In much of the world, tuberculosis (TB) remains the leading killer of young adults, in spite of the fact that effective chemotherapy has existed for 50 years. The epidemiology of TB, with its persistence in poor countries and resurgence among the poor of many industrialized nations, causes consternation among those charged with protecting the public's health. Two factors, ostensibly biological in nature, are commonly cited to explain this setback: the advent of HIV and the emergence of TB strains resistant to multiple drugs (MDR TB).

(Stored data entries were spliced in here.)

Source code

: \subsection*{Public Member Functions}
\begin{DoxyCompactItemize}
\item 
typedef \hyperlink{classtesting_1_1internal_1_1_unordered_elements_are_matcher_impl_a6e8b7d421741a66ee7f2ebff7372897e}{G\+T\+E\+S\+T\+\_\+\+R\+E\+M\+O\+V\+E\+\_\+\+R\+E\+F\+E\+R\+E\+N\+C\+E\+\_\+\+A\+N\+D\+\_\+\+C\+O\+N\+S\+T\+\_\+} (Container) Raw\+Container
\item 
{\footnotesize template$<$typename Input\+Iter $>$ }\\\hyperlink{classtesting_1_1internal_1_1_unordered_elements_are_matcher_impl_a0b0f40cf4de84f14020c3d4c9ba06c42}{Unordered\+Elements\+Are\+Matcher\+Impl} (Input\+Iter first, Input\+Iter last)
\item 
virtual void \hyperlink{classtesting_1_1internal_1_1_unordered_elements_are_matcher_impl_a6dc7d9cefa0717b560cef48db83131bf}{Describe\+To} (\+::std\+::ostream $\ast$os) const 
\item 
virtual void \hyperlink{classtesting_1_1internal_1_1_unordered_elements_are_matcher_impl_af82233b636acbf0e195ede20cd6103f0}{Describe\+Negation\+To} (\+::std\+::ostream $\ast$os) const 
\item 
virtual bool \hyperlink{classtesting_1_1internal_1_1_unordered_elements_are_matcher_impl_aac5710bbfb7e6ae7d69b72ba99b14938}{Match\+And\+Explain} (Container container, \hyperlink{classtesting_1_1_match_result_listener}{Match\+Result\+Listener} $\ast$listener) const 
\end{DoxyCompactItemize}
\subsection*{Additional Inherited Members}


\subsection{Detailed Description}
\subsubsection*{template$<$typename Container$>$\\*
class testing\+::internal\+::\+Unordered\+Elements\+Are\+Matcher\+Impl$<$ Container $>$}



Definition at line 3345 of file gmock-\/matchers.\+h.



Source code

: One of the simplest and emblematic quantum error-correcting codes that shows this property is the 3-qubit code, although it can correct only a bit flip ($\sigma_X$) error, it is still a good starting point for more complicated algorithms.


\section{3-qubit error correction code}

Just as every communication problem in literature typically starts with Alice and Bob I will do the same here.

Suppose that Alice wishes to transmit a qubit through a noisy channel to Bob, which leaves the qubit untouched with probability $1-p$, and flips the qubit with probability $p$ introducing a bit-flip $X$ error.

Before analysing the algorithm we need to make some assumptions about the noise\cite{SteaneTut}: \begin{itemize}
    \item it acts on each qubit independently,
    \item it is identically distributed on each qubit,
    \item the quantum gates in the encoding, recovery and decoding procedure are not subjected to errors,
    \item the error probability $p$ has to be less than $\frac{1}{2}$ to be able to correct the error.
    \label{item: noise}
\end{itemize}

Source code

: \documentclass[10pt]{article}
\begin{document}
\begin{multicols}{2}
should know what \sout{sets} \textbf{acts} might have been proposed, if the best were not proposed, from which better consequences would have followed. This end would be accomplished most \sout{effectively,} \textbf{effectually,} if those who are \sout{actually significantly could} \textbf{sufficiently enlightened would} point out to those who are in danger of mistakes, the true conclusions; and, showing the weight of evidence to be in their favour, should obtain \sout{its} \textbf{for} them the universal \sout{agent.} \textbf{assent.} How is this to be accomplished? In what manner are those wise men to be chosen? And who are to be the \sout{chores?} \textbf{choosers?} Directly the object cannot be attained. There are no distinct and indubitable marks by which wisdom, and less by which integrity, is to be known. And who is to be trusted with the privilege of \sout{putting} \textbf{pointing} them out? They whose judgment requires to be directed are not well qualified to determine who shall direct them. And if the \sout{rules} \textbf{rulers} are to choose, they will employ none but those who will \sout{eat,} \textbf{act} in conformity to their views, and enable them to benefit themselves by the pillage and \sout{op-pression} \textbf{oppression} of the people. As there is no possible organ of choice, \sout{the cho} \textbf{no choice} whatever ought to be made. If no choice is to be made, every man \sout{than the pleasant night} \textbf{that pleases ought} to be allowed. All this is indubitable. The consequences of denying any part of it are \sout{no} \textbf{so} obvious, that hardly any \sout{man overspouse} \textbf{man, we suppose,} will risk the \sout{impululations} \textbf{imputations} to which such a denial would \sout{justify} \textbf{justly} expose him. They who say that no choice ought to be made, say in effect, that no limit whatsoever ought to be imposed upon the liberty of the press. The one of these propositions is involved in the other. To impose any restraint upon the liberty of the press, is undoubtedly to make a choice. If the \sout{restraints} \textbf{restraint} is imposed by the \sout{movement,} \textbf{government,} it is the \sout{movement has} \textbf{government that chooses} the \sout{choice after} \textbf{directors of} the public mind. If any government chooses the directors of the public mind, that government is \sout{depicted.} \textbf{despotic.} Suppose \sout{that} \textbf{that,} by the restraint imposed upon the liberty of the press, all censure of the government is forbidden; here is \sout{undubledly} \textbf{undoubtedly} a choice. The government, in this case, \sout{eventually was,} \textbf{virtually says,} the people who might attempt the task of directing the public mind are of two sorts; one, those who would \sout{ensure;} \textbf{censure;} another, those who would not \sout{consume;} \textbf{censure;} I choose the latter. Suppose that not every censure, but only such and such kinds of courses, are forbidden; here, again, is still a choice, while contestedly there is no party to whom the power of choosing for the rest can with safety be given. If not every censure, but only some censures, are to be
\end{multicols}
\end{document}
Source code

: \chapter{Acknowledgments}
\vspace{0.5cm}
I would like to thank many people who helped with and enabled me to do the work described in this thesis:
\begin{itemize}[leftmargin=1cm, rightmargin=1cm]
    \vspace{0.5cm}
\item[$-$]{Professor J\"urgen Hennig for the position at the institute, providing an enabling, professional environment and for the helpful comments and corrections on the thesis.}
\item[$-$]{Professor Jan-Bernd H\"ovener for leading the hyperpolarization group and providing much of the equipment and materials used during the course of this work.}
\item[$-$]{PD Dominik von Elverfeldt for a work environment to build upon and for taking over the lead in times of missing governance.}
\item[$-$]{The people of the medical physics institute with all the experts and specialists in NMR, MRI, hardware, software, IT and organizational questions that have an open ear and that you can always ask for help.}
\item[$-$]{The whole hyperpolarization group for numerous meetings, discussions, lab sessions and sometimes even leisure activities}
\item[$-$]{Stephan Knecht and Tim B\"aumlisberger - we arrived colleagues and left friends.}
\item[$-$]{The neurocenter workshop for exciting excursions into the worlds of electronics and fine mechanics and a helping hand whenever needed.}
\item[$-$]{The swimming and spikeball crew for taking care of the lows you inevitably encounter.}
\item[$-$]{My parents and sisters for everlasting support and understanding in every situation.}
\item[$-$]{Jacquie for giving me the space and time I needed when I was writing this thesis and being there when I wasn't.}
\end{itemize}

But the strikingly patterned occurrence of MDR TB--in the United States afflicting those in homeless shelters and in the inner city, for example--speaks to some of the large-scale social forces at work in the new epidemic, which began before the advent of HIV. These forces (which include poverty, economic inequality, political violence, and racism) are examined through the experience of a young Haitian man with MDR TB, a disease never before described in Haiti. Insights from this case, and from other research on TB and HIV disease, are considered in the light of past anthropological writings on TB. It is argued that, often, social scientists mar contributions to an understanding of TB by making "immodest claims of causality" regarding its distribution and course. Alternative strategies for future sociomedical research on MDR TB are proposed.

Suggested Citation

  • Farmer, Paul, 1997. "Social scientists and the new tuberculosis," Social Science & Medicine, Elsevier, vol. 44(3), pages 347-358, February.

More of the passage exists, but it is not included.